Your default template group index can catch these URLs and embed the relevant template you want to display to list products.
But I'd be cautious on the amount of effort it will involve for little benefit and more complexity elsewhere - not to mention the usability from visitors.
Shallow/flat "directory" structure is good (source: numerous web articles and numerous SEO agency advice), but shouldn't be to the sacrifice of logical structure and usability. But compare that with loading keywords into the URL, which is more beneficial for SEO.
Also balance that the parent gains more weight from it's child pages - so "products" SEO value is diluted by having alternatives like "new-products", whereas "/products/new" maintains that value and is logical from build perspective and visitors.

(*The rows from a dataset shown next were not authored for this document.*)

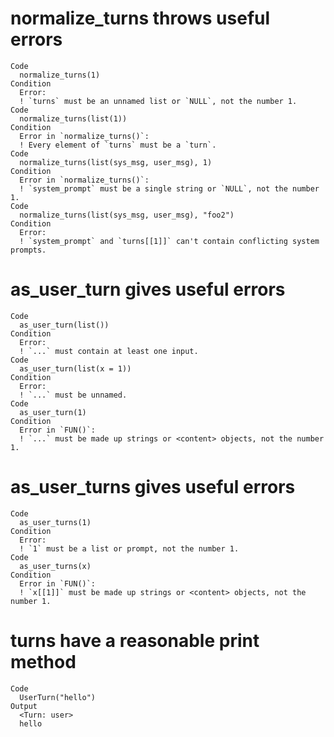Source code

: # normalize_turns throws useful errors

    Code
      normalize_turns(1)
    Condition
      Error:
      ! `turns` must be an unnamed list or `NULL`, not the number 1.
    Code
      normalize_turns(list(1))
    Condition
      Error in `normalize_turns()`:
      ! Every element of `turns` must be a `turn`.
    Code
      normalize_turns(list(sys_msg, user_msg), 1)
    Condition
      Error in `normalize_turns()`:
      ! `system_prompt` must be a single string or `NULL`, not the number 1.
    Code
      normalize_turns(list(sys_msg, user_msg), "foo2")
    Condition
      Error:
      ! `system_prompt` and `turns[[1]]` can't contain conflicting system prompts.

# as_user_turn gives useful errors

    Code
      as_user_turn(list())
    Condition
      Error:
      ! `...` must contain at least one input.
    Code
      as_user_turn(list(x = 1))
    Condition
      Error:
      ! `...` must be unnamed.
    Code
      as_user_turn(1)
    Condition
      Error in `FUN()`:
      ! `...` must be made up strings or <content> objects, not the number 1.

# as_user_turns gives useful errors

    Code
      as_user_turns(1)
    Condition
      Error:
      ! `1` must be a list or prompt, not the number 1.
    Code
      as_user_turns(x)
    Condition
      Error in `FUN()`:
      ! `x[[1]]` must be made up strings or <content> objects, not the number 1.

# turns have a reasonable print method

    Code
      UserTurn("hello")
    Output
      <Turn: user>
      hello


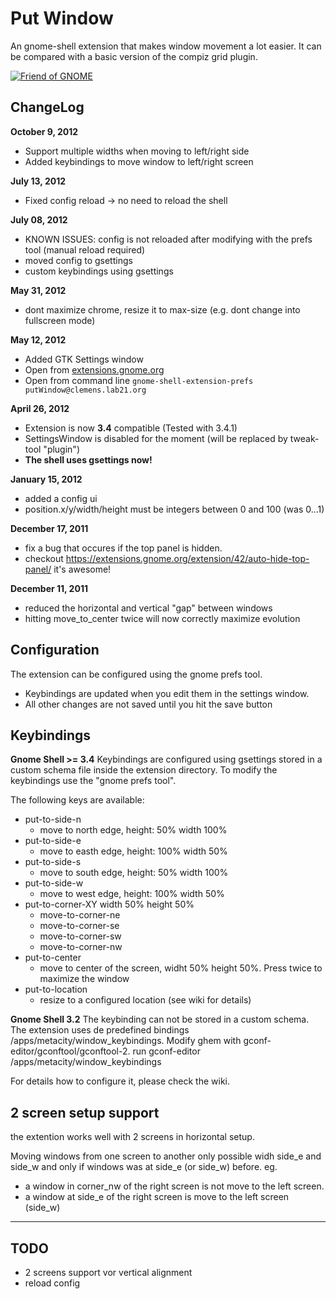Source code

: Put Window
==========


An gnome-shell extension that makes window movement a lot
easier. It can be compared with a basic version of the compiz
grid plugin.

[![Friend of GNOME](http://www-old.gnome.org/friends/banners/friends-of-gnome.png)](http://www.gnome.org/friends/ "Friend of GNOME")

ChangeLog
-------

__October 9, 2012__
 * Support multiple widths when moving to left/right side
 * Added keybindings to move window to left/right screen

__July 13, 2012__
 * Fixed config reload -> no need to reload the shell

__July 08, 2012__
 * KNOWN ISSUES: config is not reloaded after modifying with the prefs tool (manual reload required)
 * moved config to gsettings
 * custom keybindings using gsettings

__May 31, 2012__
 * dont maximize chrome, resize it to max-size (e.g. dont change into fullscreen mode)

__May 12, 2012__

 * Added GTK Settings window
  * Open from [extensions.gnome.org](https://extensions.gnome.org/local/)
  * Open from command line `gnome-shell-extension-prefs putWindow@clemens.lab21.org`

__April 26, 2012__

 * Extension is now **3.4** compatible (Tested with 3.4.1)
 * SettingsWindow is disabled for the moment (will be replaced by tweak-tool "plugin")
 * **The shell uses gsettings now!**

__January 15, 2012__

 * added a config ui
 * position.x/y/width/height must be integers between 0 and 100 (was 0...1)

__December 17, 2011__

 * fix a bug that occures if the top panel is hidden.
  * checkout https://extensions.gnome.org/extension/42/auto-hide-top-panel/ it's awesome!

__December 11, 2011__

 * reduced the horizontal and vertical "gap" between windows
 * hitting move_to_center twice will now correctly maximize evolution

Configuration
-------------

The extension can be configured using the gnome prefs tool.
 * Keybindings are updated when you edit them in the settings window.
 * All other changes are not saved until you hit the save button


Keybindings
-----------

__Gnome Shell >= 3.4__
Keybindings are configured using gsettings stored in a custom schema file inside the extension directory. To
modify the keybindings use the "gnome prefs tool".

The following keys are available:

* put-to-side-n
  *  move to north edge, height: 50% width 100%
* put-to-side-e
  *  move to easth edge, height: 100% width 50%
* put-to-side-s
  *  move to south edge, height: 50% width 100%
* put-to-side-w
  *  move to west  edge, height: 100% width 50%
* put-to-corner-XY   width 50% height 50%
  *  move-to-corner-ne
  *  move-to-corner-se
  *  move-to-corner-sw
  *  move-to-corner-nw
* put-to-center
  *  move to center of the screen, widht 50% height 50%. Press twice to maximize the window
* put-to-location
  *  resize to a configured location (see wiki for details)

__Gnome Shell 3.2__
The keybinding can not be stored in a custom schema. The extension uses de predefined bindings
/apps/metacity/window_keybindings. Modify ghem with gconf-editor/gconftool/gconftool-2.
    run gconf-editor /apps/metacity/window_keybindings

For details how to configure it, please check the wiki.

2 screen setup support
-------

the extention works well with 2 screens in horizontal setup.

Moving windows from one screen to another only possible widh side_e and side_w
and only if windows was at side_e (or side_w) before. eg.

* a window in corner_nw of the right screen is not move to the left screen.
* a window at side_e of the right screen is move to the left screen (side_w)


- - -
TODO
----

* 2 screens support vor vertical alignment
* reload config


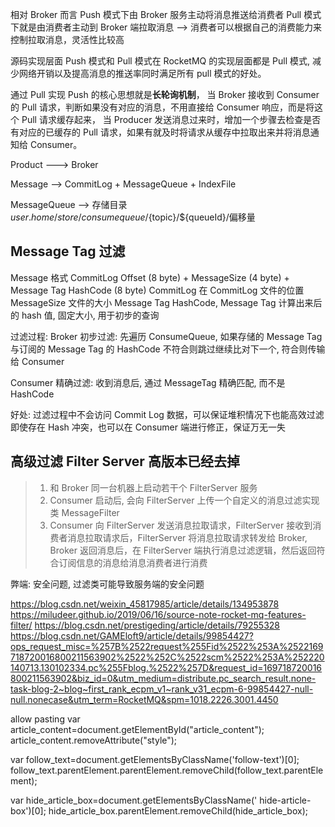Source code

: 

相对 Broker 而言
Push 模式下由 Broker 服务主动将消息推送给消费者
Pull 模式下就是由消费者主动到 Broker 端拉取消息  --> 消费者可以根据自己的消费能力来控制拉取消息，灵活性比较高

源码实现层面
Push 模式和 Pull 模式在 RocketMQ 的实现层面都是 Pull 模式, 减少网络开销以及提高消息的推送率同时满足所有 pull 模式的好处。

通过 Pull 实现 Push 的核心思想就是**长轮询机制**，
当 Broker 接收到 Consumer 的 Pull 请求，判断如果没有对应的消息，不用直接给 Consumer 响应，而是将这个 Pull 请求缓存起来，
当 Producer 发送消息过来时，增加一个步骤去检查是否有对应的已缓存的 Pull 请求，如果有就及时将请求从缓存中拉取出来并将消息通知给 Consumer。




Product  ---> Broker

Message --> CommitLog   +  MessageQueue + IndexFile

MessageQueue  -->  存储目录 ${user.home}/store/consumequeue/${topic}/${queueId}/偏移量


## Message Tag 过滤

Message 格式 CommitLog Offset (8 byte) + MessageSize (4 byte) + Message Tag HashCode (8 byte)
CommitLog 在 CommitLog 文件的位置
MessageSize 文件的大小
Message Tag HashCode, Message Tag 计算出来后的 hash 值, 固定大小, 用于初步的查询

过滤过程:
Broker 初步过滤:
     先遍历 ConsumeQueue, 如果存储的 Message Tag 与订阅的 Message Tag 的 HashCode 不符合则跳过继续比对下一个, 符合则传输给 Consumer

Consumer 精确过滤:
   收到消息后, 通过 MessageTag 精确匹配, 而不是 HashCode

好处:
过滤过程中不会访问 Commit Log 数据，可以保证堆积情况下也能高效过滤
即使存在 Hash 冲突，也可以在 Consumer 端进行修正，保证万无一失


## 高级过滤 Filter Server 高版本已经去掉

> 1. 和 Broker 同一台机器上启动若干个 FilterServer 服务
> 2. Consumer 启动后, 会向 FilterServer 上传一个自定义的消息过滤实现类 MessageFilter
> 3. Consumer 向 FilterServer 发送消息拉取请求，FilterServer 接收到消费者消息拉取请求后，FilterServer 将消息拉取请求转发给 Broker, Broker 返回消息后，在 FilterServer 端执行消息过滤逻辑，然后返回符合订阅信息的消息给消息消费者进行消费

弊端: 安全问题, 过滤类可能导致服务端的安全问题











https://blog.csdn.net/weixin_45817985/article/details/134953878
https://miludeer.github.io/2019/06/16/source-note-rocket-mq-features-filter/
https://blog.csdn.net/prestigeding/article/details/79255328
https://blog.csdn.net/GAMEloft9/article/details/99854427?ops_request_misc=%257B%2522request%255Fid%2522%253A%2522169718720016800211563902%2522%252C%2522scm%2522%253A%252220140713.130102334.pc%255Fblog.%2522%257D&request_id=169718720016800211563902&biz_id=0&utm_medium=distribute.pc_search_result.none-task-blog-2~blog~first_rank_ecpm_v1~rank_v31_ecpm-6-99854427-null-null.nonecase&utm_term=RocketMQ&spm=1018.2226.3001.4450



allow pasting
var article_content=document.getElementById("article_content");
article_content.removeAttribute("style");

var follow_text=document.getElementsByClassName('follow-text')[0];
follow_text.parentElement.parentElement.removeChild(follow_text.parentElement);

var hide_article_box=document.getElementsByClassName(' hide-article-box')[0];
hide_article_box.parentElement.removeChild(hide_article_box);
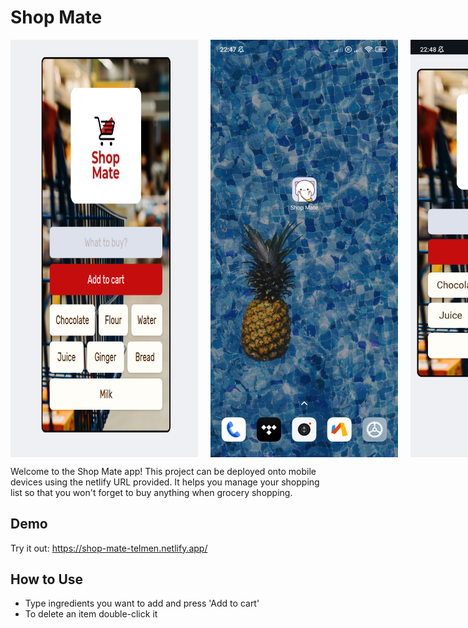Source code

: # Shop Mate

<div style="display: flex; gap: 20px;">
    <img src="Screenshot.png" alt="Project Image" width="300"/>
    <img src="Screenshot_mobile.jpeg" alt="Project Image" width="300"/>
    <img src="Screenshot_mobile2.jpeg" alt="Project Image" width="300"/>
</div>
 
Welcome to the Shop Mate app! This project can be deployed onto mobile devices using the netlify URL provided.
It helps you manage your shopping list so that you won't forget to buy anything when grocery shopping.

## Demo
Try it out: https://shop-mate-telmen.netlify.app/

## How to Use
- Type ingredients you want to add and press 'Add to cart'
- To delete an item double-click it
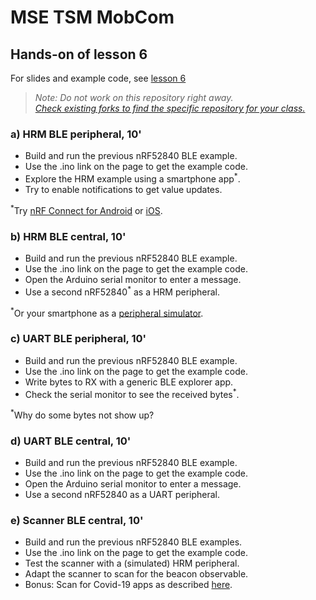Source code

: # MSE TSM MobCom
## Hands-on of lesson 6
For slides and example code, see [lesson 6](../../../mse-tsm-mobcom/blob/master/06/README.md)

> *Note: Do not work on this repository right away.*<br/>
> *[Check existing forks to find the specific repository for your class.](../../network/members)*

### a) HRM BLE peripheral, 10'
* Build and run the previous nRF52840 BLE example.
* Use the .ino link on the page to get the example code.
* Explore the HRM example using a smartphone app<sup>*</sup>.
* Try to enable notifications to get value updates.

<sup>*</sup>Try [nRF Connect for Android](https://play.google.com/store/apps/details?id=no.nordicsemi.android.mcp) or [iOS](https://apps.apple.com/us/app/nrf-connect/id1054362403).

### b) HRM BLE central, 10'
* Build and run the previous nRF52840 BLE example.
* Use the .ino link on the page to get the example code.
* Open the Arduino serial monitor to enter a message.
* Use a second nRF52840<sup>*</sup> as a HRM peripheral.

<sup>*</sup>Or your smartphone as a [peripheral simulator](https://play.google.com/store/search?q=BLE%20peripheral%20simulator&c=apps&hl=en_US&gl=US).

### c) UART BLE peripheral, 10'
* Build and run the previous nRF52840 BLE example.
* Use the .ino link on the page to get the example code.
* Write bytes to RX with a generic BLE explorer app.
* Check the serial monitor to see the received bytes<sup>*</sup>.

<sup>*</sup>Why do some bytes not show up?

### d) UART BLE central, 10'
* Build and run the previous nRF52840 BLE example.
* Use the .ino link on the page to get the example code.
* Open the Arduino serial monitor to enter a message.
* Use a second nRF52840 as a UART peripheral.

### e) Scanner BLE central, 10'
* Build and run the previous nRF52840 BLE examples.
* Use the .ino link on the page to get the example code.
* Test the scanner with a (simulated) HRM peripheral.
* Adapt the scanner to scan for the beacon observable.
* Bonus: Scan for Covid-19 apps as described [here](https://steigerlegal.ch/2020/07/06/swisscovid-app-bluetooth/).
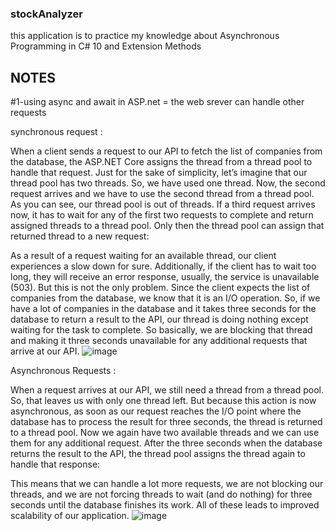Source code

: ### stockAnalyzer
this application is to practice my knowledge about Asynchronous Programming in C# 10 and Extension Methods

## NOTES
#1-using async and await in ASP.net = the web srever can handle other requests

synchronous request :

When a client sends a request to our API to fetch the list of companies from the database, the ASP.NET Core assigns the thread from a thread pool to handle that request. Just for the sake of simplicity, let’s imagine that our thread pool has two threads. So, we have used one thread. Now, the second request arrives and we have to use the second thread from a thread pool. As you can see, our thread pool is out of threads. If a third request arrives now, it has to wait for any of the first two requests to complete and return assigned threads to a thread pool. Only then the thread pool can assign that returned thread to a new request:

As a result of a request waiting for an available thread, our client experiences a slow down for sure. Additionally, if the client has to wait too long, they will receive an error response, usually, the service is unavailable (503). But this is not the only problem. Since the client expects the list of companies from the database, we know that it is an I/O operation. So, if we have a lot of companies in the database and it takes three seconds for the database to return a result to the API, our thread is doing nothing except waiting for the task to complete. So basically, we are blocking that thread and making it three seconds unavailable for any additional requests that arrive at our API.
![image](https://user-images.githubusercontent.com/77861210/204891961-b1643bb1-d5b5-48dc-9e16-c1b36f8904cb.png)

Asynchronous Requests : 

When a request arrives at our API, we still need a thread from a thread pool. So, that leaves us with only one thread left. But because this action is now asynchronous, as soon as our request reaches the I/O point where the database has to process the result for three seconds, the thread is returned to a thread pool. Now we again have two available threads and we can use them for any additional request. After the three seconds when the database returns the result to the API, the thread pool assigns the thread again to handle that response:

This means that we can handle a lot more requests, we are not blocking our threads, and we are not forcing threads to wait (and do nothing) for three seconds until the database finishes its work. All of these leads to improved scalability of our application.
![image](https://user-images.githubusercontent.com/77861210/204892794-76744d39-8146-41ad-afec-6dffaee4749b.png)


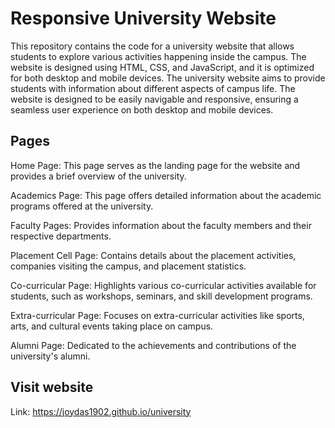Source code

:# Responsive University Website
This repository contains the code for a university website that allows students to explore various activities happening inside the campus. The website is designed using HTML, CSS, and JavaScript, and it is optimized for both desktop and mobile devices.
The university website aims to provide students with information about different aspects of campus life. The website is designed to be easily navigable and responsive, ensuring a seamless user experience on both desktop and mobile devices.

## Pages
Home Page: This page serves as the landing page for the website and provides a brief overview of the university.

Academics Page: This page offers detailed information about the academic programs offered at the university.

Faculty Pages: Provides information about the faculty members and their respective departments.

Placement Cell Page: Contains details about the placement activities, companies visiting the campus, and placement statistics.

Co-curricular Page: Highlights various co-curricular activities available for students, such as workshops, seminars, and skill development programs.

Extra-curricular Page: Focuses on extra-curricular activities like sports, arts, and cultural events taking place on campus.

Alumni Page: Dedicated to the achievements and contributions of the university's alumni.

## Visit website
Link: https://joydas1902.github.io/university

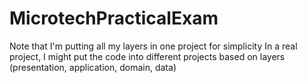 # MicrotechPracticalExam
Note that I'm putting all my layers in one project for simplicity
In a real project, I might put the code into different projects based on layers (presentation, application, domain, data)
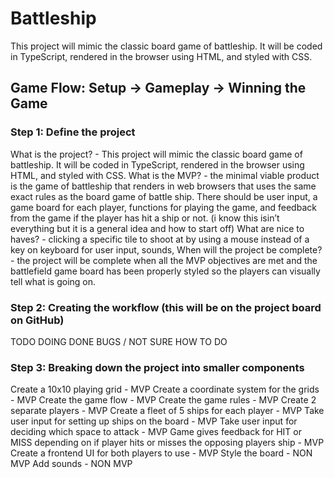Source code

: # Battleship
This project will mimic the classic board game of battleship. It will be coded in TypeScript, rendered in the browser using HTML, and styled with CSS.
## Game Flow: Setup → Gameplay → Winning the Game

### Step 1: Define the project
What is the project? - This project will mimic the classic board game of battleship. It will be coded in TypeScript, rendered in the browser using HTML, and styled with CSS.
What is the MVP? - the minimal viable product is the game of battleship that renders in web browsers that uses the same exact rules as the board game of battle ship. There should be user input, a game board for each player, functions for playing the game, and feedback from the game if the player has hit a ship or not. (i know this isin’t everything but it is a general idea and how to start off)
What are nice to haves? - clicking a specific tile to shoot at by using a mouse instead of a key on keyboard for user input, sounds, 
When will the project be complete? - the project will be complete when all the MVP objectives are met and the battlefield game board has been properly styled so the players can visually tell what is going on.

### Step 2: Creating the workflow (this will be on the project board on GitHub)
TODO
DOING
DONE
BUGS / NOT SURE HOW TO DO

### Step 3: Breaking down the project into smaller components
Create a 10x10 playing grid - MVP
Create a coordinate system for the grids - MVP
Create the game flow - MVP
Create the game rules - MVP
Create 2 separate players - MVP
Create a fleet of 5 ships for each player - MVP
Take user input for setting up ships on the board - MVP
Take user input for deciding which space to attack - MVP
Game gives feedback for HIT or MISS depending on if player hits or misses the opposing players ship - MVP
Create a frontend UI for both players to use - MVP
Style the board - NON MVP
Add sounds - NON MVP

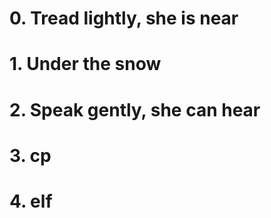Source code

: # 0. Tread lightly, she is near #

# 1. Under the snow #

# 2. Speak gently, she can hear #

# 3. cp #

# 4. elf #


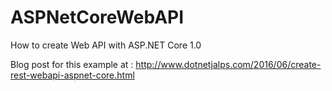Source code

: # ASPNetCoreWebAPI
How to create Web API with ASP.NET Core 1.0

Blog post for this example at : http://www.dotnetjalps.com/2016/06/create-rest-webapi-aspnet-core.html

SEO Investment would be far better placed in unique content text for the listing landing pages and what SEO agencies call "hub" pages. Don't forget to remove any unique content for paginated pages - better still ensure that the paginated links are no-follow and no-index. So based on this, remember that your products shouldn't be indexed on the listing page - as that's not what you want the Google index to point at, but the product page itself, so a short URL for the listing is irrelevant (in SEO terms) for the product itself, just the landing/hub page (the same as any other content page).
In all ecommerce builds I've worked on, they've all been heavily category based for listings, so "new" is just another category and translates/identifies (seg2cat) to the correct channel:entries output.
Lastly, think about the duplicate development code (although you can use embeds to create a single source) and how difficult that would be to maintain, track changes and for others/client to maintain.